Pero aun cuando los profesionales ambiciosos desdeñan el pensamiento -recelar del intelecto es una de las líneas recurrentes en los apólogos de la fotografía- generalmente se afanan en recalcar la necesidad de rigor de esta visualización permisiva. "Una fotografía no es un accidente, es un aconcepto", insiste Ansal Adams. "La fotografía estilo 'ametralladora' -o sea, la obtención de muchos negativos con la esperanza de que uno sea bueno- es fatal para los resultados serios". Para tomar una buena fotografía, es el argumento general, uno ya debe verla. Es decir, la imagen debe existir en la mente del fotógrafo durante o antes de la exposición del negativo. Casi todas las justificaciones de la fotografía se han negado a admitir que el método de fotografiar a discreción, especialmente tal como lo usa un experto, pueda arrojar resultados enteramente satisfactorios. Pese a estas reticencias, los fotógrafos han tenido una confianza casi supersticiosa en el accidente afortunado.
Últimamente el secreto se está volviendo confesable. Con la entrada de la defensa de la fotografía en su fase actual, retrospectiva, hay una creciente reserva respecto del estado de alerta y conciencia que presume la buena fotografía. Las declaraciones anti-intelectuales de los fotógrafos, lugares comunes del pensamiento artístico moderno, han preparado el camino para la gradual inclinación de la fotografía seria a una investigación escéptica de sus propios poderes, un lugar común de la práctica artística moderna. La fotografía como conocimiento es reemplazada por la fotografía como fotografía. En una reacción violenta contra cualquier ideal de representación autoritaria, los fotógrafos norteamericanos jóvenes más influyentes niegan toda ambición de visualizar la imagen previamente y de concebir su trabajo como una mostración del aspecto diferente que tienen las cosas cuando se las fotografía.
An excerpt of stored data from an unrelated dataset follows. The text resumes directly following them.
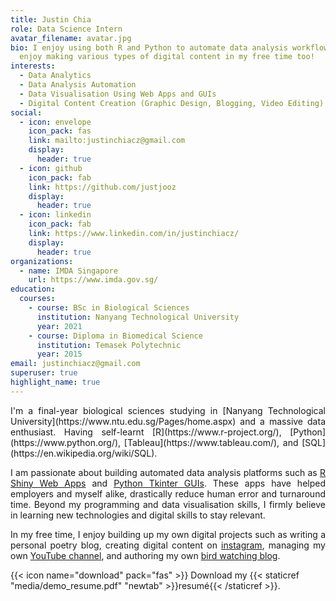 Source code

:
 ```yaml
---
title: Justin Chia
role: Data Science Intern
avatar_filename: avatar.jpg
bio: I enjoy using both R and Python to automate data analysis workflows. I
  enjoy making various types of digital content in my free time too!
interests:
  - Data Analytics
  - Data Analysis Automation
  - Data Visualisation Using Web Apps and GUIs
  - Digital Content Creation (Graphic Design, Blogging, Video Editing)
social:
  - icon: envelope
    icon_pack: fas
    link: mailto:justinchiacz@gmail.com
    display:
      header: true
  - icon: github
    icon_pack: fab
    link: https://github.com/justjooz
    display:
      header: true
  - icon: linkedin
    icon_pack: fab
    link: https://www.linkedin.com/in/justinchiacz/
    display:
      header: true
organizations:
  - name: IMDA Singapore
    url: https://www.imda.gov.sg/
education:
  courses:
    - course: BSc in Biological Sciences
      institution: Nanyang Technological University
      year: 2021
    - course: Diploma in Biomedical Science
      institution: Temasek Polytechnic
      year: 2015
email: justinchiacz@gmail.com
superuser: true
highlight_name: true
---
```

<div style="text-align: justify">
I'm a final-year biological sciences studying in [Nanyang Technological University](https://www.ntu.edu.sg/Pages/home.aspx) and a massive data enthusiast. Having self-learnt [R](https://www.r-project.org/), [Python](https://www.python.org/), [Tableau](https://www.tableau.com/), and [SQL](https://en.wikipedia.org/wiki/SQL). 

I am passionate about building automated data analysis platforms such as [R Shiny Web Apps](https://shiny.rstudio.com/) and [Python Tkinter GUIs](https://www.tutorialspoint.com/python/python_gui_programming.htm). These apps have helped employers and myself alike, drastically reduce human error and turnaround time. Beyond my programming and data visualisation skills, I firmly believe in learning new technologies and digital skills to stay relevant.

In my free time, I enjoy building up my own digital projects such as writing a personal poetry blog, creating digital content on [instagram](https://www.instagram.com/yonah.creative/), managing my own [YouTube channel](https://www.youtube.com/channel/UCzKKD9__L5ukboJLX-iUx_Q), and authoring my own [bird watching blog](https://www.birdingoutdoors.com).
</div>

{{< icon name="download" pack="fas" >}} Download my {{< staticref "media/demo_resume.pdf" "newtab" >}}resumé{{< /staticref >}}.
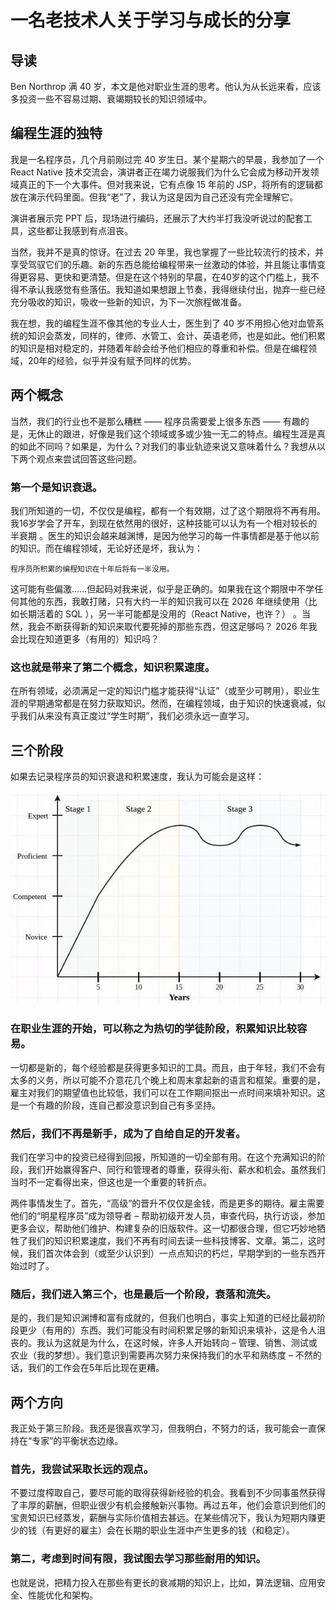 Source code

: # 一名老技术人关于学习与成长的分享

## 导读
Ben Northrop 满 40 岁，本文是他对职业生涯的思考。他认为从长远来看，应该多投资一些不容易过期、衰竭期较长的知识领域中。

## 编程生涯的独特
我是一名程序员，几个月前刚过完 40 岁生日。某个星期六的早晨，我参加了一个 React Native 技术交流会，演讲者正在竭力说服我们为什么它会成为移动开发领域真正的下一个大事件。但对我来说，它有点像 15 年前的 JSP，将所有的逻辑都放在演示代码里面。但我“老”了，我认为这是因为自己还没有完全理解它。

演讲者展示完 PPT 后，现场进行编码，还展示了大约半打我没听说过的配套工具，这些都让我感到有点沮丧。

当然，我并不是真的惊讶。在过去 20 年里，我也掌握了一些比较流行的技术，并享受驾驭它们的乐趣。新的东西总能给编程带来一丝激动的体验，并且能让事情变得更容易、更快和更清楚。但是在这个特别的早晨，在40岁的这个门槛上，我不得不承认我感觉有些落伍。我知道如果想跟上节奏，我得继续付出，抛弃一些已经充分吸收的知识，吸收一些新的知识，为下一次旅程做准备。

我在想，我的编程生涯不像其他的专业人士，医生到了 40 岁不用担心他对血管系统的知识会蒸发，同样的，律师、水管工、会计、英语老师，也是如此。他们积累的知识是相对稳定的，并随着年龄会给予他们相应的尊重和补偿。但是在编程领域，20年的经验，似乎并没有赋予同样的优势。

## 两个概念
当然，我们的行业也不是那么糟糕 —— 程序员需要爱上很多东西 —— 有趣的是，无休止的跟进，好像是我们这个领域或多或少独一无二的特点。编程生涯是真的如此不同吗？如果是，为什么？对我们的事业轨迹来说又意味着什么？我想从以下两个观点来尝试回答这些问题。

### 第一个是知识衰退。
我们所知道的一切，不仅仅是编程，都有一个有效期，过了这个期限将不再有用。我16岁学会了开车，到现在依然用的很好，这种技能可以认为有一个相对较长的半衰期 。医生的知识会越来越渊博，是因为他学习的每一件事情都是基于他以前的知识。而在编程领域，无论好还是坏，我认为：
```
程序员所积累的编程知识在十年后将有一半没用。
```
这可能有些偏激……但起码对我来说，似乎是正确的。如果我在这个期限中不学任何其他的东西，我敢打赌，只有大约一半的知识我可以在 2026 年继续使用（比如长期活着的 SQL ），另一半可能都是没用的（React Native，也许？） 。当然，我会不断获得新的知识来取代要死掉的那些东西，但这足够吗？ 2026 年我会比现在知道更多（有用的）知识吗？

### 这也就是带来了第二个概念，知识积累速度。
在所有领域，必须满足一定的知识门槛才能获得“认证”（或至少可聘用），职业生涯的早期通常都是在努力获取知识。然而，在编程领域，由于知识的快速衰减，似乎我们从来没有真正度过“学生时期”，我们必须永远一直学习。

## 三个阶段
如果去记录程序员的知识衰退和积累速度，我认为可能会是这样：

![](img/pic.jpeg)

### 在职业生涯的开始，可以称之为热切的学徒阶段，积累知识比较容易。
一切都是新的，每个经验都是获得更多知识的工具。而且，由于年轻，我们不会有太多的义务，所以可能不介意花几个晚上和周末拿起新的语言和框架。重要的是，雇主对我们的期望值也比较低，我们可以在工作期间抠出一点时间来填补知识。这是一个有趣的阶段，连自己都没意识到自己有多坚持。

### 然后，我们不再是新手，成为了自给自足的开发者。
我们在学习中的投资已经得到回报，所知道的一切全部有用。在这个充满知识的阶段，我们开始赢得客户、同行和管理者的尊重，获得头衔、薪水和机会。虽然我们当时不一定看得出来，但这也是一个重要的转折点。

两件事情发生了。首先，“高级”的晋升不仅仅是金钱，而是更多的期待。雇主需要他们的“明星程序员”成为领导者 – 帮助初级开发人员，审查代码，执行访谈，参加更多会议，帮助他们维护、构建复杂的旧版软件。这一切都很合理，但它巧妙地牺牲了我们的知识积累速度，我们不再有时间去读一些科技博客、文章。第二，这时候，我们首次体会到（或至少认识到）一点点知识的朽烂，早期学到的一些东西开始过时了。
### 随后，我们进入第三个，也是最后一个阶段，衰落和流失。
是的，我们是知识渊博和富有成就的，但我们也明白，事实上知道的已经比最初阶段更少（有用的）东西。我们可能没有时间积累足够的新知识来填补，这是令人沮丧的。我认为这就是为什么，在这时候，许多人开始转向 – 管理、销售、测试或农业（我的梦想）。我们意识到需要再次努力来保持我们的水平和熟练度 – 不然的话，我们的工作会在5年后比现在更糟。

## 两个方向
我正处于第三阶段。我还是很喜欢学习，但我明白，不努力的话，我可能会一直保持在“专家”的平衡状态边缘。
### 首先，我尝试采取长远的观点。
不要过度榨取自己，要尽可能的取得获得新经验的机会。我看到不少同事虽然获得了丰厚的薪酬，但职业很少有机会接触新兴事物。再过五年，他们会意识到他们的宝贵知识已经蒸发，薪酬与实际价值相去甚远。在某些情况下，我认为短期内赚更少的钱（有更好的雇主）会在长期的职业生涯中产生更多的钱（和稳定）。
### 第二，考虑到时间有限，我试图去学习那些耐用的知识。
也就是说，把精力投入在那些有更长的衰减期的知识上，比如，算法逻辑、应用安全、性能优化和架构。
Cuando titubean las pretensiones del conocimiento, las pretensiones de la creatividad compensan la falta. Como para refutar que tantas imágenes soberbias sean obra de fotógrafos desprovistos de toda intención seria o interesada, uno de los argumentos principales de la defensa de la fotografía ha sido la insistencia en que la captación de imágenes procede principalmente de la focalización de un temperamento, y sólo secundariamente de una máquina. Es el argumento esgrimido con tanta elocuencia en el mejor ensayo que jamás se escribió en elogio de la fotografía, el capítulo sobre Stieglitz en Port of New York de Paul Rosenfeld.»
[El texto pertenece a la edición en español de Editorial Edhasa, 1981, en traducción de Carlos Gardini, pp. 125-128. ISBN: 84-350-0313-3.]